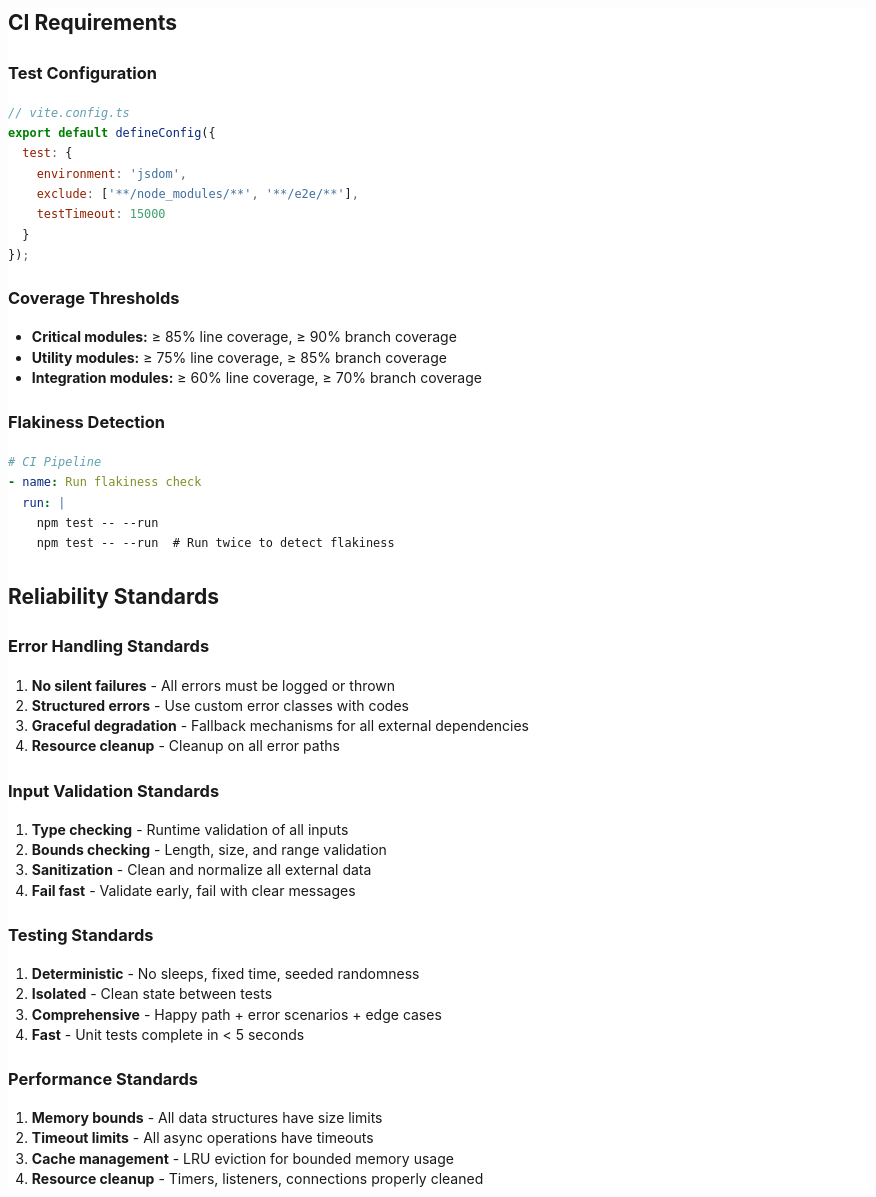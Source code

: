 ## CI Requirements

### Test Configuration
```javascript
// vite.config.ts
export default defineConfig({
  test: {
    environment: 'jsdom',
    exclude: ['**/node_modules/**', '**/e2e/**'],
    testTimeout: 15000
  }
});
```

### Coverage Thresholds
- **Critical modules:** ≥ 85% line coverage, ≥ 90% branch coverage
- **Utility modules:** ≥ 75% line coverage, ≥ 85% branch coverage
- **Integration modules:** ≥ 60% line coverage, ≥ 70% branch coverage

### Flakiness Detection
```yaml
# CI Pipeline
- name: Run flakiness check
  run: |
    npm test -- --run
    npm test -- --run  # Run twice to detect flakiness
```

## Reliability Standards

### Error Handling Standards
1. **No silent failures** - All errors must be logged or thrown
2. **Structured errors** - Use custom error classes with codes
3. **Graceful degradation** - Fallback mechanisms for all external dependencies
4. **Resource cleanup** - Cleanup on all error paths

### Input Validation Standards
1. **Type checking** - Runtime validation of all inputs
2. **Bounds checking** - Length, size, and range validation
3. **Sanitization** - Clean and normalize all external data
4. **Fail fast** - Validate early, fail with clear messages

### Testing Standards
1. **Deterministic** - No sleeps, fixed time, seeded randomness
2. **Isolated** - Clean state between tests
3. **Comprehensive** - Happy path + error scenarios + edge cases
4. **Fast** - Unit tests complete in < 5 seconds

### Performance Standards
1. **Memory bounds** - All data structures have size limits
2. **Timeout limits** - All async operations have timeouts
3. **Cache management** - LRU eviction for bounded memory usage
4. **Resource cleanup** - Timers, listeners, connections properly cleaned
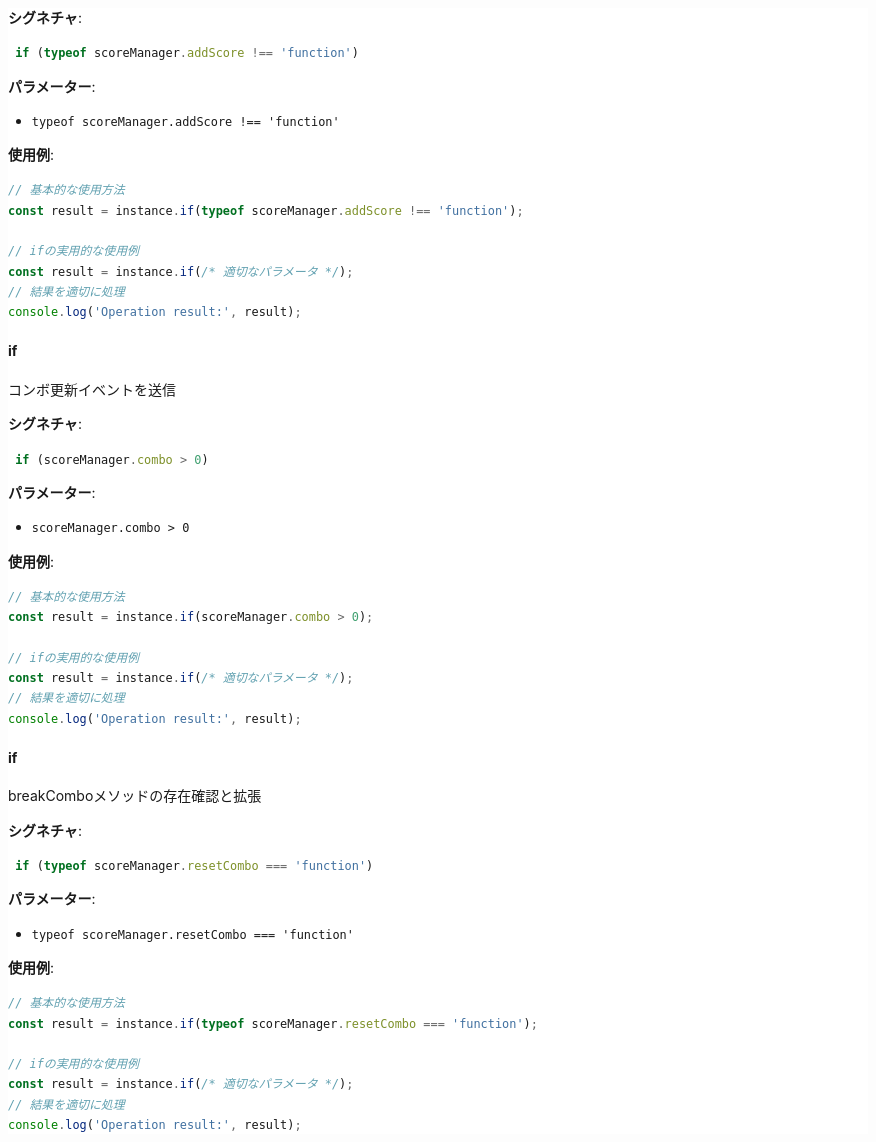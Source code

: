 **シグネチャ**:
```javascript
 if (typeof scoreManager.addScore !== 'function')
```

**パラメーター**:
- `typeof scoreManager.addScore !== 'function'`

**使用例**:
```javascript
// 基本的な使用方法
const result = instance.if(typeof scoreManager.addScore !== 'function');

// ifの実用的な使用例
const result = instance.if(/* 適切なパラメータ */);
// 結果を適切に処理
console.log('Operation result:', result);
```

#### if

コンボ更新イベントを送信

**シグネチャ**:
```javascript
 if (scoreManager.combo > 0)
```

**パラメーター**:
- `scoreManager.combo > 0`

**使用例**:
```javascript
// 基本的な使用方法
const result = instance.if(scoreManager.combo > 0);

// ifの実用的な使用例
const result = instance.if(/* 適切なパラメータ */);
// 結果を適切に処理
console.log('Operation result:', result);
```

#### if

breakComboメソッドの存在確認と拡張

**シグネチャ**:
```javascript
 if (typeof scoreManager.resetCombo === 'function')
```

**パラメーター**:
- `typeof scoreManager.resetCombo === 'function'`

**使用例**:
```javascript
// 基本的な使用方法
const result = instance.if(typeof scoreManager.resetCombo === 'function');

// ifの実用的な使用例
const result = instance.if(/* 適切なパラメータ */);
// 結果を適切に処理
console.log('Operation result:', result);
```
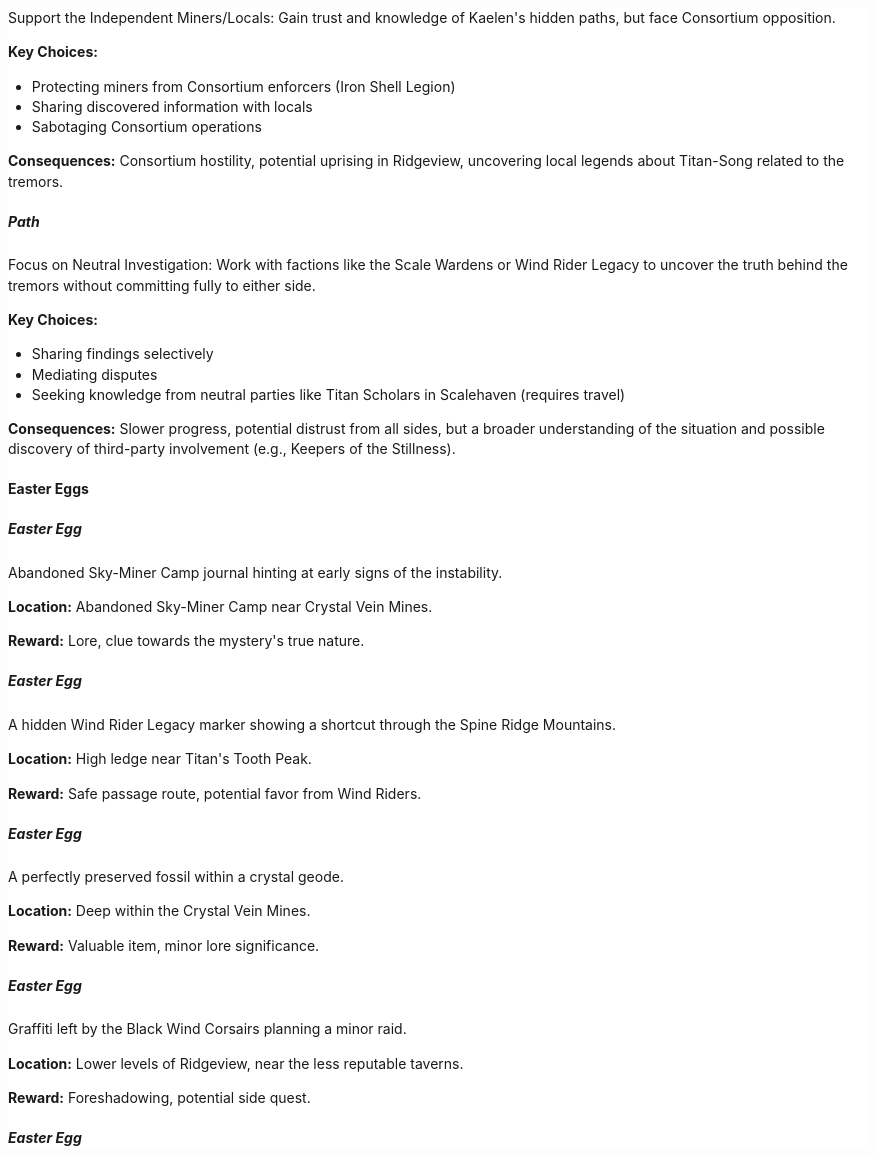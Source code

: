 Support the Independent Miners/Locals: Gain trust and knowledge of Kaelen's hidden paths, but face Consortium opposition.

**Key Choices:**
- Protecting miners from Consortium enforcers (Iron Shell Legion)
- Sharing discovered information with locals
- Sabotaging Consortium operations

**Consequences:** Consortium hostility, potential uprising in Ridgeview, uncovering local legends about Titan-Song related to the tremors.

##### Path

Focus on Neutral Investigation: Work with factions like the Scale Wardens or Wind Rider Legacy to uncover the truth behind the tremors without committing fully to either side.

**Key Choices:**
- Sharing findings selectively
- Mediating disputes
- Seeking knowledge from neutral parties like Titan Scholars in Scalehaven (requires travel)

**Consequences:** Slower progress, potential distrust from all sides, but a broader understanding of the situation and possible discovery of third-party involvement (e.g., Keepers of the Stillness).

#### Easter Eggs

##### Easter Egg

Abandoned Sky-Miner Camp journal hinting at early signs of the instability.

**Location:** Abandoned Sky-Miner Camp near Crystal Vein Mines.

**Reward:** Lore, clue towards the mystery's true nature.

##### Easter Egg

A hidden Wind Rider Legacy marker showing a shortcut through the Spine Ridge Mountains.

**Location:** High ledge near Titan's Tooth Peak.

**Reward:** Safe passage route, potential favor from Wind Riders.

##### Easter Egg

A perfectly preserved fossil within a crystal geode.

**Location:** Deep within the Crystal Vein Mines.

**Reward:** Valuable item, minor lore significance.

##### Easter Egg

Graffiti left by the Black Wind Corsairs planning a minor raid.

**Location:** Lower levels of Ridgeview, near the less reputable taverns.

**Reward:** Foreshadowing, potential side quest.

##### Easter Egg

DIRECTIONS FOR THIS TASK>
Your answer must be an exact repeat of the records above, with the pictures left out.

TASK RESULT>
Source code

: ## CI Requirements

### Test Configuration
```javascript
// vite.config.ts
export default defineConfig({
  test: {
    environment: 'jsdom',
    exclude: ['**/node_modules/**', '**/e2e/**'],
    testTimeout: 15000
  }
});
```

### Coverage Thresholds
- **Critical modules:** ≥ 85% line coverage, ≥ 90% branch coverage
- **Utility modules:** ≥ 75% line coverage, ≥ 85% branch coverage
- **Integration modules:** ≥ 60% line coverage, ≥ 70% branch coverage

### Flakiness Detection
```yaml
# CI Pipeline
- name: Run flakiness check
  run: |
    npm test -- --run
    npm test -- --run  # Run twice to detect flakiness
```

## Reliability Standards

### Error Handling Standards
1. **No silent failures** - All errors must be logged or thrown
2. **Structured errors** - Use custom error classes with codes
3. **Graceful degradation** - Fallback mechanisms for all external dependencies
4. **Resource cleanup** - Cleanup on all error paths

### Input Validation Standards
1. **Type checking** - Runtime validation of all inputs
2. **Bounds checking** - Length, size, and range validation
3. **Sanitization** - Clean and normalize all external data
4. **Fail fast** - Validate early, fail with clear messages

### Testing Standards
1. **Deterministic** - No sleeps, fixed time, seeded randomness
2. **Isolated** - Clean state between tests
3. **Comprehensive** - Happy path + error scenarios + edge cases
4. **Fast** - Unit tests complete in < 5 seconds

### Performance Standards
1. **Memory bounds** - All data structures have size limits
2. **Timeout limits** - All async operations have timeouts
3. **Cache management** - LRU eviction for bounded memory usage
4. **Resource cleanup** - Timers, listeners, connections properly cleaned
Source code

: **シグネチャ**:
```javascript
 if (typeof scoreManager.addScore !== 'function')
```

**パラメーター**:
- `typeof scoreManager.addScore !== 'function'`

**使用例**:
```javascript
// 基本的な使用方法
const result = instance.if(typeof scoreManager.addScore !== 'function');

// ifの実用的な使用例
const result = instance.if(/* 適切なパラメータ */);
// 結果を適切に処理
console.log('Operation result:', result);
```

#### if

コンボ更新イベントを送信

**シグネチャ**:
```javascript
 if (scoreManager.combo > 0)
```

**パラメーター**:
- `scoreManager.combo > 0`

**使用例**:
```javascript
// 基本的な使用方法
const result = instance.if(scoreManager.combo > 0);

// ifの実用的な使用例
const result = instance.if(/* 適切なパラメータ */);
// 結果を適切に処理
console.log('Operation result:', result);
```

#### if

breakComboメソッドの存在確認と拡張

**シグネチャ**:
```javascript
 if (typeof scoreManager.resetCombo === 'function')
```

**パラメーター**:
- `typeof scoreManager.resetCombo === 'function'`

**使用例**:
```javascript
// 基本的な使用方法
const result = instance.if(typeof scoreManager.resetCombo === 'function');

// ifの実用的な使用例
const result = instance.if(/* 適切なパラメータ */);
// 結果を適切に処理
console.log('Operation result:', result);
```
Source code

: Support the Independent Miners/Locals: Gain trust and knowledge of Kaelen's hidden paths, but face Consortium opposition.

**Key Choices:**
- Protecting miners from Consortium enforcers (Iron Shell Legion)
- Sharing discovered information with locals
- Sabotaging Consortium operations

**Consequences:** Consortium hostility, potential uprising in Ridgeview, uncovering local legends about Titan-Song related to the tremors.

##### Path

Focus on Neutral Investigation: Work with factions like the Scale Wardens or Wind Rider Legacy to uncover the truth behind the tremors without committing fully to either side.

**Key Choices:**
- Sharing findings selectively
- Mediating disputes
- Seeking knowledge from neutral parties like Titan Scholars in Scalehaven (requires travel)

**Consequences:** Slower progress, potential distrust from all sides, but a broader understanding of the situation and possible discovery of third-party involvement (e.g., Keepers of the Stillness).

#### Easter Eggs

##### Easter Egg

Abandoned Sky-Miner Camp journal hinting at early signs of the instability.

**Location:** Abandoned Sky-Miner Camp near Crystal Vein Mines.

**Reward:** Lore, clue towards the mystery's true nature.

##### Easter Egg

A hidden Wind Rider Legacy marker showing a shortcut through the Spine Ridge Mountains.

**Location:** High ledge near Titan's Tooth Peak.

**Reward:** Safe passage route, potential favor from Wind Riders.

##### Easter Egg

A perfectly preserved fossil within a crystal geode.

**Location:** Deep within the Crystal Vein Mines.

**Reward:** Valuable item, minor lore significance.

##### Easter Egg

Graffiti left by the Black Wind Corsairs planning a minor raid.

**Location:** Lower levels of Ridgeview, near the less reputable taverns.

**Reward:** Foreshadowing, potential side quest.

##### Easter Egg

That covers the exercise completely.